> Data excerpts

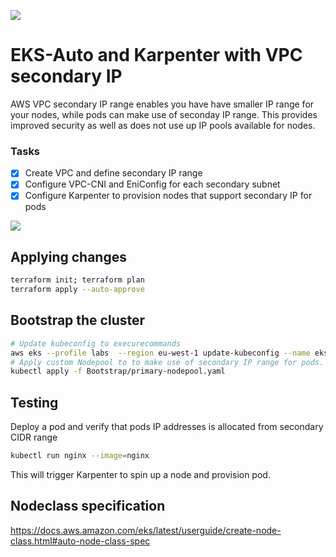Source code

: [<img src="https://vettom-images.s3.eu-west-1.amazonaws.com/logo/vettom-banner.jpg">](https://vettom.pages.dev/)

# EKS-Auto and Karpenter with VPC secondary IP
AWS VPC secondary IP range enables you have have smaller IP range for your nodes, while pods can make use of seconday IP range. This provides improved security as well as does not use up IP pools available for nodes.

### Tasks
- [x] Create VPC and define secondary IP range
- [x] Configure VPC-CNI and EniConfig for each secondary subnet
- [x] Configure Karpenter to provision nodes that support secondary IP for pods

[<img src="https://vettom-images.s3.eu-west-1.amazonaws.com/aws/vpc-secondary-ip.jpg">](https://vettom.pages.dev/)

## Applying changes
```bash
terraform init; terraform plan
terraform apply --auto-approve
```

## Bootstrap the cluster
```bash
# Update kubeconfig to execurecommands
aws eks --profile labs  --region eu-west-1 update-kubeconfig --name eks-auto-demo
# Apply custom Nodepool to to make use of secondary IP range for pods.
kubectl apply -f Bootstrap/primary-nodepool.yaml
```
## Testing
Deploy a pod and verify that pods IP addresses is allocated from secondary CIDR range
```bash
kubectl run nginx --image=nginx 
```
This will trigger Karpenter to spin up a node and provision pod.

## Nodeclass specification
https://docs.aws.amazon.com/eks/latest/userguide/create-node-class.html#auto-node-class-spec
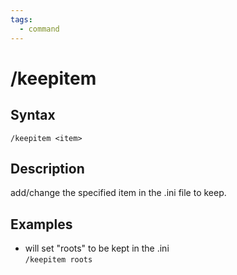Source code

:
 ```yaml
---
tags:
  - command
---
```


# /keepitem

## Syntax

<!--cmd-syntax-start-->
```eqcommand
/keepitem <item>
```
<!--cmd-syntax-end-->

## Description

<!--cmd-desc-start-->
add/change the specified item in the .ini file to keep.
<!--cmd-desc-end-->

## Examples

- will set "roots" to be kept in the .ini  
  `/keepitem roots`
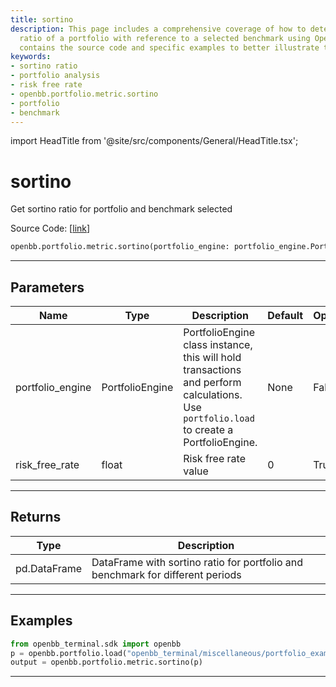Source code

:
 ```yaml
---
title: sortino
description: This page includes a comprehensive coverage of how to determine the Sortino
  ratio of a portfolio with reference to a selected benchmark using OpenBB. The page
  contains the source code and specific examples to better illustrate the process.
keywords:
- sortino ratio
- portfolio analysis
- risk free rate
- openbb.portfolio.metric.sortino
- portfolio
- benchmark
---
```


import HeadTitle from '@site/src/components/General/HeadTitle.tsx';

<HeadTitle title="sortino - Metric - Portfolio - Reference | OpenBB SDK Docs" />

# sortino

Get sortino ratio for portfolio and benchmark selected

Source Code: [[link](https://github.com/OpenBB-finance/OpenBBTerminal/tree/main/openbb_terminal/portfolio/portfolio_model.py#L1213)]

```python
openbb.portfolio.metric.sortino(portfolio_engine: portfolio_engine.PortfolioEngine, risk_free_rate: float = 0)
```

---

## Parameters

| Name | Type | Description | Default | Optional |
| ---- | ---- | ----------- | ------- | -------- |
| portfolio_engine | PortfolioEngine | PortfolioEngine class instance, this will hold transactions and perform calculations.<br/>Use `portfolio.load` to create a PortfolioEngine. | None | False |
| risk_free_rate | float | Risk free rate value | 0 | True |


---

## Returns

| Type | Description |
| ---- | ----------- |
| pd.DataFrame | DataFrame with sortino ratio for portfolio and benchmark for different periods |
---

## Examples

```python
from openbb_terminal.sdk import openbb
p = openbb.portfolio.load("openbb_terminal/miscellaneous/portfolio_examples/holdings/example.csv")
output = openbb.portfolio.metric.sortino(p)
```

---
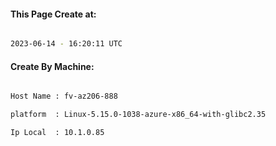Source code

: 
   
#### This Page Create at:

```bash

2023-06-14 - 16:20:11 UTC

```

#### Create By Machine:

```bash

Host Name : fv-az206-888

platform  : Linux-5.15.0-1038-azure-x86_64-with-glibc2.35

Ip Local  : 10.1.0.85

```

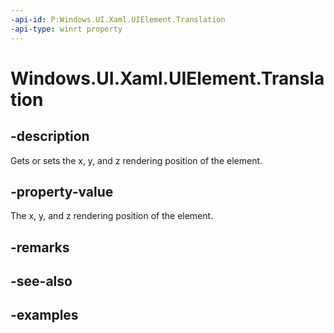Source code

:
 ```yaml
---
-api-id: P:Windows.UI.Xaml.UIElement.Translation
-api-type: winrt property
---
```


<!-- Property syntax.
public Vector3 Translation { get;  set; }
-->

# Windows.UI.Xaml.UIElement.Translation

## -description
Gets or sets the x, y, and z rendering position of the element.

## -property-value

The x, y, and z rendering position of the element.

## -remarks

## -see-also

## -examples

> Exercise
Tally up the lines in the records containing the word "load", then give the count and nothing else.

> Answer section
2